In wake of Paris attacks, French surveillance gets a closer look

French secret services director Bernard Bajolet leaves an interministerial meeting following the attack on Charlie Hebdo in Paris.
Patrick Kovarik / AFP / Getty Images

French President Francois Hollande chaired an emergency meeting Monday morning with key cabinet ministers and heads of police and security services to discuss how persons known to the country’s intelligence community were still able to coordinate violent raids in Paris. But just days before the attacks on the offices of satirical magazine Charlie Hebdo left 12 dead and wounded another 11, a controversial new law, broadly expanding the French government’s surveillance powers, went into effect.

The law — passed in December 2013 over loud protests by the Green Party, leftists, privacy advocates and business interests — permits the French government to engage in real-time, bulk data collection without judicial oversight. This, coupled with a 2014 law criminalizing “individual terrorist enterprise,” has established the kind of wide-ranging authority that, when used by the U.S. National Security Agency, was once sharply condemned by Hollande. 

This week’s attacks have already sparked calls from France’s far-right National Front to further restrict immigration and limit the country’s involvement in the European Union. The center-right UMP, party of former President Nicolas Sarkozy, has called for border controls and a state of emergency. And on Saturday, even Prime Minister Manuel Valls, a Socialist Party member, endorsed new legislative responses in a “war against terrorism.”

A three-floor supercomputer stores the data collected by France's secretive spy agency, the DGSE, on Paris's Boulevard Mortier.
Thibault Camus / AP

Yet, long before the 2013 surveillance bill was introduced, Hollande’s socialist administration was profiling French Muslims, and, unbeknownst to the public, carrying out a massive program of domestic surveillance. 

Run out of the Directorate-General for External Security (DGSE) — the French CIA equivalent staffed by some 5,000 people, with an annual budget of 600 million Euros (more than $700 million) — the monitoring program has gathered troves of information through a network of satellites and 20 on-the-ground “listening stations” dispersed throughout France and its territories. Untold volumes have been swept in: data and metadata from phone calls, email and text messages, social media posts and faxes. (No matter that the country supported a 2013 U.N. resolution on the right to privacy in the digital age.)

Other post-9/11 laws and policies — not at all clandestine — have permitted incursions into French daily life, virtual and real. Statutes purporting to combat terrorism and illegal file-sharing have undermined privacy on the Web and, by extension, residents’ freedom of speech. 

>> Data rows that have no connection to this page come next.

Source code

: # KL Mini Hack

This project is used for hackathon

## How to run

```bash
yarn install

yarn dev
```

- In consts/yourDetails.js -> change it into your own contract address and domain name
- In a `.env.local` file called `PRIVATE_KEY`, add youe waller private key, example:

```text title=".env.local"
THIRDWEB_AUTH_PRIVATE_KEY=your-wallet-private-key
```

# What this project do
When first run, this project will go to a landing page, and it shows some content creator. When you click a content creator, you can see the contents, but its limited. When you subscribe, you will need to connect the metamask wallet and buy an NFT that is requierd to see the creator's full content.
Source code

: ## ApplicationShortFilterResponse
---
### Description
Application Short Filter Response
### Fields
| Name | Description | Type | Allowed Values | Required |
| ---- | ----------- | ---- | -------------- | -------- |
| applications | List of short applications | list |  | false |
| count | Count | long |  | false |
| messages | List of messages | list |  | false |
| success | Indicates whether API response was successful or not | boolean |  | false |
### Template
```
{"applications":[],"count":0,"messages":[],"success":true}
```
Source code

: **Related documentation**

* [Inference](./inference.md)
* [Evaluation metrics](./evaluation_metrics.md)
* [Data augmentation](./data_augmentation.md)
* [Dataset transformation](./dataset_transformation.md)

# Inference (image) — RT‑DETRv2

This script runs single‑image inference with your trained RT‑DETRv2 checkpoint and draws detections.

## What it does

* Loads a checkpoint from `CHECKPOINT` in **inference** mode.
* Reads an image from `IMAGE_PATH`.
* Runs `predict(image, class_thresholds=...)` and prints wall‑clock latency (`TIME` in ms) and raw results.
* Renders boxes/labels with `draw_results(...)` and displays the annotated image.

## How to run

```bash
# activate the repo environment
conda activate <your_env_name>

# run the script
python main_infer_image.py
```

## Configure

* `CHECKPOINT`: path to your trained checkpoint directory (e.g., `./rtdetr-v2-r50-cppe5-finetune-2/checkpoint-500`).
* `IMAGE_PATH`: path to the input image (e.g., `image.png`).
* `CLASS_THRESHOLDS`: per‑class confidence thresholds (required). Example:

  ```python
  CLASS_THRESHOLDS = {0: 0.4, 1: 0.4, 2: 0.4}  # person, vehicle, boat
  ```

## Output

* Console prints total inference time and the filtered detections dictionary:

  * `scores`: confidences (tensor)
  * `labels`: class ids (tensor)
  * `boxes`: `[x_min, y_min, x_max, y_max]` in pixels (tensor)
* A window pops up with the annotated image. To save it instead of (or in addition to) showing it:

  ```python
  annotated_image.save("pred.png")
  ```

Following Wednesday morning’s attack, it became clear that French intelligence and law enforcement had been monitoring the shooters, Cherif and Said Kouachi. And, during the Friday standoffs, much was divulged about Amedy Coulibaly, the man who held 16 hostages at a Paris kosher supermarket. But earlier surveillance failed to prevent these incidents.

Many will want to know why. As analogies to 9/11 and the Patriot Act proliferate in the international media, Hollande’s reformist administration may be forced to choose, at least rhetorically, between national security and the rights to privacy and freedom of speech. The coming months will challenge France to answer with intelligence of a different kind.